What Are Directory Indexes
When a visitor accesses a URL that points to a directory (rather than a specific file), the web server looks for an index file such as index.html or index.php. If no index file is found, the server can either display a listing of all files in that directory or return a 403 Forbidden error. This behavior is controlled by the directory index setting.
Security Considerations
Enabling directory indexes can expose the contents of your directories to anyone on the internet.

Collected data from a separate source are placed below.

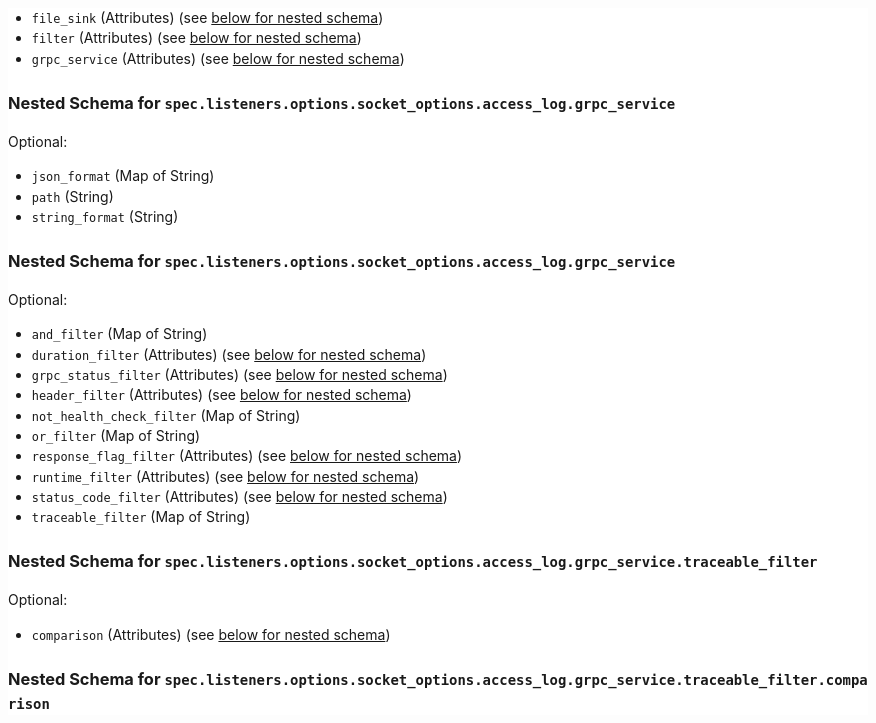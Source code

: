 - `file_sink` (Attributes) (see [below for nested schema](#nestedatt--spec--listeners--options--socket_options--access_log--file_sink))
- `filter` (Attributes) (see [below for nested schema](#nestedatt--spec--listeners--options--socket_options--access_log--filter))
- `grpc_service` (Attributes) (see [below for nested schema](#nestedatt--spec--listeners--options--socket_options--access_log--grpc_service))

<a id="nestedatt--spec--listeners--options--socket_options--access_log--file_sink"></a>
### Nested Schema for `spec.listeners.options.socket_options.access_log.grpc_service`

Optional:

- `json_format` (Map of String)
- `path` (String)
- `string_format` (String)


<a id="nestedatt--spec--listeners--options--socket_options--access_log--filter"></a>
### Nested Schema for `spec.listeners.options.socket_options.access_log.grpc_service`

Optional:

- `and_filter` (Map of String)
- `duration_filter` (Attributes) (see [below for nested schema](#nestedatt--spec--listeners--options--socket_options--access_log--grpc_service--duration_filter))
- `grpc_status_filter` (Attributes) (see [below for nested schema](#nestedatt--spec--listeners--options--socket_options--access_log--grpc_service--grpc_status_filter))
- `header_filter` (Attributes) (see [below for nested schema](#nestedatt--spec--listeners--options--socket_options--access_log--grpc_service--header_filter))
- `not_health_check_filter` (Map of String)
- `or_filter` (Map of String)
- `response_flag_filter` (Attributes) (see [below for nested schema](#nestedatt--spec--listeners--options--socket_options--access_log--grpc_service--response_flag_filter))
- `runtime_filter` (Attributes) (see [below for nested schema](#nestedatt--spec--listeners--options--socket_options--access_log--grpc_service--runtime_filter))
- `status_code_filter` (Attributes) (see [below for nested schema](#nestedatt--spec--listeners--options--socket_options--access_log--grpc_service--status_code_filter))
- `traceable_filter` (Map of String)

<a id="nestedatt--spec--listeners--options--socket_options--access_log--grpc_service--duration_filter"></a>
### Nested Schema for `spec.listeners.options.socket_options.access_log.grpc_service.traceable_filter`

Optional:

- `comparison` (Attributes) (see [below for nested schema](#nestedatt--spec--listeners--options--socket_options--access_log--grpc_service--traceable_filter--comparison))

<a id="nestedatt--spec--listeners--options--socket_options--access_log--grpc_service--traceable_filter--comparison"></a>
### Nested Schema for `spec.listeners.options.socket_options.access_log.grpc_service.traceable_filter.comparison`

This can reveal:
- Backup files that might contain sensitive information.
- Configuration files, scripts, or other application internals.
- Uploaded media and documents you may not want publicly browsable.
Disabling Directory Indexes via .htaccess
Add the following line to your .htaccess file in public_html:
Options -Indexes
This tells the server to return a 403 Forbidden error instead of listing directory contents when no index file exists.
Enabling Directory Indexes
If you specifically want to allow directory listing (for example, a downloads folder), add this to the .htaccess file in that specific directory:
Options +Indexes
Setting a Custom Index File
You can control which files the server treats as index files and their priority order:
DirectoryIndex index.php index.html index.htm default.html
The server will try each file in order and serve the first one it finds.
Using DirectAdmin
- Log in to DirectAdmin.
- Navigate to Advanced Features.
- Look for Directory Indexing or Indexes.
- Select the directory and toggle indexing on or off.
- Click Save to apply the changes.
.htaccess take effect immediately. There is no need to restart the web server.